◆ **YOUR INSTRUCTIONS**: Look below. Copy each line that has "name" in it.

◆ **SOURCE DATA**:
● ● ●

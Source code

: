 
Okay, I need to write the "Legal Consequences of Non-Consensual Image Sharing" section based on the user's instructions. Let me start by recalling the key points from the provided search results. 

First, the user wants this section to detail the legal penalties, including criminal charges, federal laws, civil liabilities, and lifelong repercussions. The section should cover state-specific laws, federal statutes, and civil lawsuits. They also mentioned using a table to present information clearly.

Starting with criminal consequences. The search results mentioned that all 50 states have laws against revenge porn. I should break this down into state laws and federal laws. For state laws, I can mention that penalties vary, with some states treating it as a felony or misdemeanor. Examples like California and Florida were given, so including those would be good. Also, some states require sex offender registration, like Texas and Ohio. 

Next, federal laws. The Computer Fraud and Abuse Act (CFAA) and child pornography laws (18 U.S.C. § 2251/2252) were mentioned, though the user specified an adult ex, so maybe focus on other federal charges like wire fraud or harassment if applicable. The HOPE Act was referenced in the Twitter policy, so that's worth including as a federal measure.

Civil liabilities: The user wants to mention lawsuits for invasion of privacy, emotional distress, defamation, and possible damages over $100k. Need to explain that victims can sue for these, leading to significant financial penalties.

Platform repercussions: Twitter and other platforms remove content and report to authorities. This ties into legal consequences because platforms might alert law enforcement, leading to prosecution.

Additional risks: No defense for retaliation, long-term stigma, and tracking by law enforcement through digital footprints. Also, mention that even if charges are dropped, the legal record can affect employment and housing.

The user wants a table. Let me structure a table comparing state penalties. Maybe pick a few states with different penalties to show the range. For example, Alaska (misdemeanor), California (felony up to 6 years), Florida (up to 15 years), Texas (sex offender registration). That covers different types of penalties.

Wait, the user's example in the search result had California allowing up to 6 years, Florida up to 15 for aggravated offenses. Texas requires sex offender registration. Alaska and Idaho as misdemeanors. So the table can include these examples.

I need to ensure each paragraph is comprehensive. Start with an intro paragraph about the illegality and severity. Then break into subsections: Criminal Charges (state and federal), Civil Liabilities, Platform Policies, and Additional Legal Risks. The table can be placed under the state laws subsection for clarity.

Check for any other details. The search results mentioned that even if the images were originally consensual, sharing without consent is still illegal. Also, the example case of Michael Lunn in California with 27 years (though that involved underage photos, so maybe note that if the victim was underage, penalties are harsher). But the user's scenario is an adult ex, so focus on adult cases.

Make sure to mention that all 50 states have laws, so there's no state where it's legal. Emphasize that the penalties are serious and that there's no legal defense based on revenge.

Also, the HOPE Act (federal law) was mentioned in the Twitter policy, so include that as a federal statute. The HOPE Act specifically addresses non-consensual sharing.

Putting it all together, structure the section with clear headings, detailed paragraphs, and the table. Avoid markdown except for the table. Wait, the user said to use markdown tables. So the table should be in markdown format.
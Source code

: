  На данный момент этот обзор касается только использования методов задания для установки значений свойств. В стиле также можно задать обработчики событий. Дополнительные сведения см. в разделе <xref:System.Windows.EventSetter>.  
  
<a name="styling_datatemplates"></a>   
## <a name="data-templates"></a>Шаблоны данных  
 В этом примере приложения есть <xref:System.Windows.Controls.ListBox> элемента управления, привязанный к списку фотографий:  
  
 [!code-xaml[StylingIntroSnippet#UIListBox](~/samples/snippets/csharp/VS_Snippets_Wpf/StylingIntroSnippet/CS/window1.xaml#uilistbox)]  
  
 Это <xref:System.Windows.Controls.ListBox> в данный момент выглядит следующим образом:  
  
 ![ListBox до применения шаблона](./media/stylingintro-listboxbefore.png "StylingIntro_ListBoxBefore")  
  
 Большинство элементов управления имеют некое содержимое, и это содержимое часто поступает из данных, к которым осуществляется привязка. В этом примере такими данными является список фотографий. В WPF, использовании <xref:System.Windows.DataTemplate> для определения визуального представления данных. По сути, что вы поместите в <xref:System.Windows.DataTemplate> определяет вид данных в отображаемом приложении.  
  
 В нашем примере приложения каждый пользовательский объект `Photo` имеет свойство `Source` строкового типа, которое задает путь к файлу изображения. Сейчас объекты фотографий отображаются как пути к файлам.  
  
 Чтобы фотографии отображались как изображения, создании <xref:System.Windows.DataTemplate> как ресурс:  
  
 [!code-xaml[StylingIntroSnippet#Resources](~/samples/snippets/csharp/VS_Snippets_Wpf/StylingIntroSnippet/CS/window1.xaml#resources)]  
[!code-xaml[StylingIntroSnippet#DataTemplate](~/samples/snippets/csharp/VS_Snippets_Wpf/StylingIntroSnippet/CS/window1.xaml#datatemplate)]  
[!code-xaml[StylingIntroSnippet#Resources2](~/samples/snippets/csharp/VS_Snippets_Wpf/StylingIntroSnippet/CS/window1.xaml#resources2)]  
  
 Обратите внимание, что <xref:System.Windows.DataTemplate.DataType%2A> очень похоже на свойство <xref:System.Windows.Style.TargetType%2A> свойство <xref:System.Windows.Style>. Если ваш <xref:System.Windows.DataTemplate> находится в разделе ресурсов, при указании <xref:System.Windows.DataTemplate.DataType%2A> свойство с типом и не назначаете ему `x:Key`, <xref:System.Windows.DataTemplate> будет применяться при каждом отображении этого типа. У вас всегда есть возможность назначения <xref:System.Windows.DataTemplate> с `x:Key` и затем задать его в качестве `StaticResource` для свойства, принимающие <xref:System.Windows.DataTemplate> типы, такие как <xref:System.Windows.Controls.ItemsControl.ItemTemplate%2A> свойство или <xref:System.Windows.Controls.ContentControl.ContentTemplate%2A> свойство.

● ● ●

◆ **REPLY TO THE EXERCISE**:
<a name="styling_datatemplates"></a>   
## <a name="data-templates"></a>Шаблоны данных  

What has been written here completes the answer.